Some of the Muslims, rendered uncomfortable by this clause, asked the Prophet: “Why do we have to return refugees from the Qureish while they are not obliged to return a fugitive to us?” The Prophet replied: “Any so-called Muslim who is ready to desert the banner of Islam in favour of idolatry, and to prefer an inhuman religion and idolatrous environment to the sound sane environment and religion of monotheistic Islam, simply proves that he had never entered into the inwardness of Islam and that his faith had never been so real as to satisfy his soul. Such are not the Muslims we need. Whereas we are quite sure that the Lord of Heaven will Himself take measures for the salvation of anyone whom we may hand back to the Qureish, if he was sincere in his flight from them.”
So true was this prophecy and so shaking the series of events which occurred amongst the Qureish on behalf of Muslims who had been sent back to them, that in terror the Qureish themselves very soon requested that this item be annulled, and that no more of their refugees be sent back to them to become conscious missionaries or unconscious instruments of divine action in this world.
Islam condemns the territorial and commercial wars of modern great powers, with their merciless involvements of the innocent. Islam demands that ethical values, humanity and respect for the rights of others, in submission to truth and to what is right, shall be made regnant over the thinking and living of all mankind, and insists that until that demand is realised the world can never find its way to peace and quiet.
The more progress technology and the material side of civilisation makes, the more men quote the maxim “Si vis pacem, para bellum” as a pretext for an arms race not merely in quantities but also in destructiveness, the more obvious is the truth made that humanity stands at a crossroads of choice between mass suicide or salvation by faith, annihilation or acceptance of ethical principles, the brutal dictatorship of a man or the merciful government of God. When man wakes up to this situation – and the very horrors which face him may themselves open his eyes – we pray that the light of reason and of heavenly wisdom will lead him onto “‘the good road, the road of those to whom God is gracious, not the road of those who continue to grope in darkness.” It is our conviction that mankind will choose this superior way.

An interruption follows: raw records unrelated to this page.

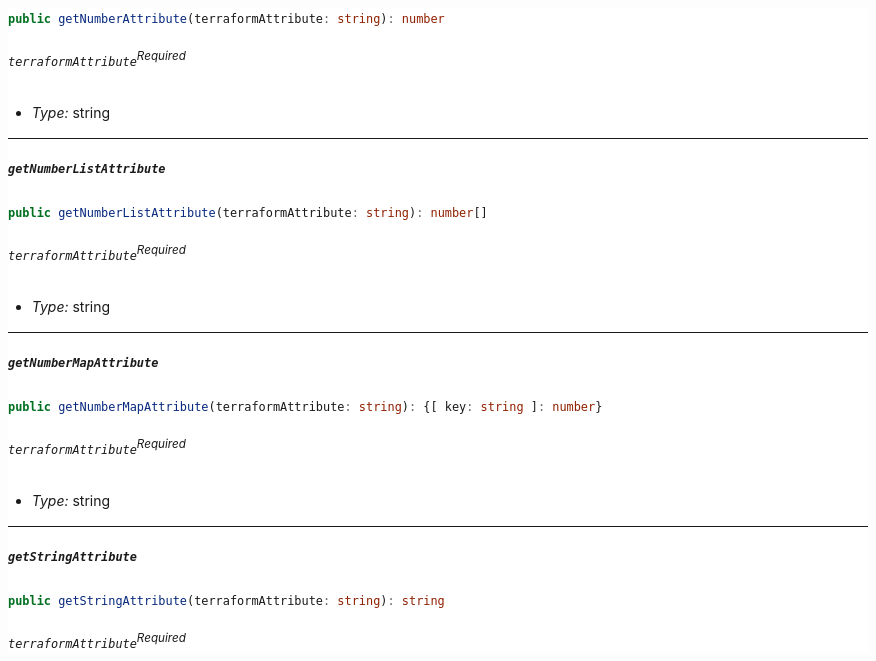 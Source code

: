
 ```typescript
public getNumberAttribute(terraformAttribute: string): number
```

###### `terraformAttribute`<sup>Required</sup> <a name="terraformAttribute" id="@cdktf/provider-gitlab.dataGitlabGroupHooks.DataGitlabGroupHooksHooksOutputReference.getNumberAttribute.parameter.terraformAttribute"></a>

- *Type:* string

---

##### `getNumberListAttribute` <a name="getNumberListAttribute" id="@cdktf/provider-gitlab.dataGitlabGroupHooks.DataGitlabGroupHooksHooksOutputReference.getNumberListAttribute"></a>

```typescript
public getNumberListAttribute(terraformAttribute: string): number[]
```

###### `terraformAttribute`<sup>Required</sup> <a name="terraformAttribute" id="@cdktf/provider-gitlab.dataGitlabGroupHooks.DataGitlabGroupHooksHooksOutputReference.getNumberListAttribute.parameter.terraformAttribute"></a>

- *Type:* string

---

##### `getNumberMapAttribute` <a name="getNumberMapAttribute" id="@cdktf/provider-gitlab.dataGitlabGroupHooks.DataGitlabGroupHooksHooksOutputReference.getNumberMapAttribute"></a>

```typescript
public getNumberMapAttribute(terraformAttribute: string): {[ key: string ]: number}
```

###### `terraformAttribute`<sup>Required</sup> <a name="terraformAttribute" id="@cdktf/provider-gitlab.dataGitlabGroupHooks.DataGitlabGroupHooksHooksOutputReference.getNumberMapAttribute.parameter.terraformAttribute"></a>

- *Type:* string

---

##### `getStringAttribute` <a name="getStringAttribute" id="@cdktf/provider-gitlab.dataGitlabGroupHooks.DataGitlabGroupHooksHooksOutputReference.getStringAttribute"></a>

```typescript
public getStringAttribute(terraformAttribute: string): string
```

###### `terraformAttribute`<sup>Required</sup> <a name="terraformAttribute" id="@cdktf/provider-gitlab.dataGitlabGroupHooks.DataGitlabGroupHooksHooksOutputReference.getStringAttribute.parameter.terraformAttribute"></a>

On the warp of individual change Islam weaves the woof of social structure. It brings to human living the delicate feelings of brotherhood and of belonging together. It designs a beautiful pattern of longsuffering, gentleness and goodness in the hearts of people; and omits all the ugly tears and rents and weaknesses that injustice and the pulling and hauling of rival interests cause in a fabric. The result is a harmonious whole like that of the most beautiful carpet in which every colour and shape is fully itself and the ensemble so fitly joined together that it presents a perfect picture.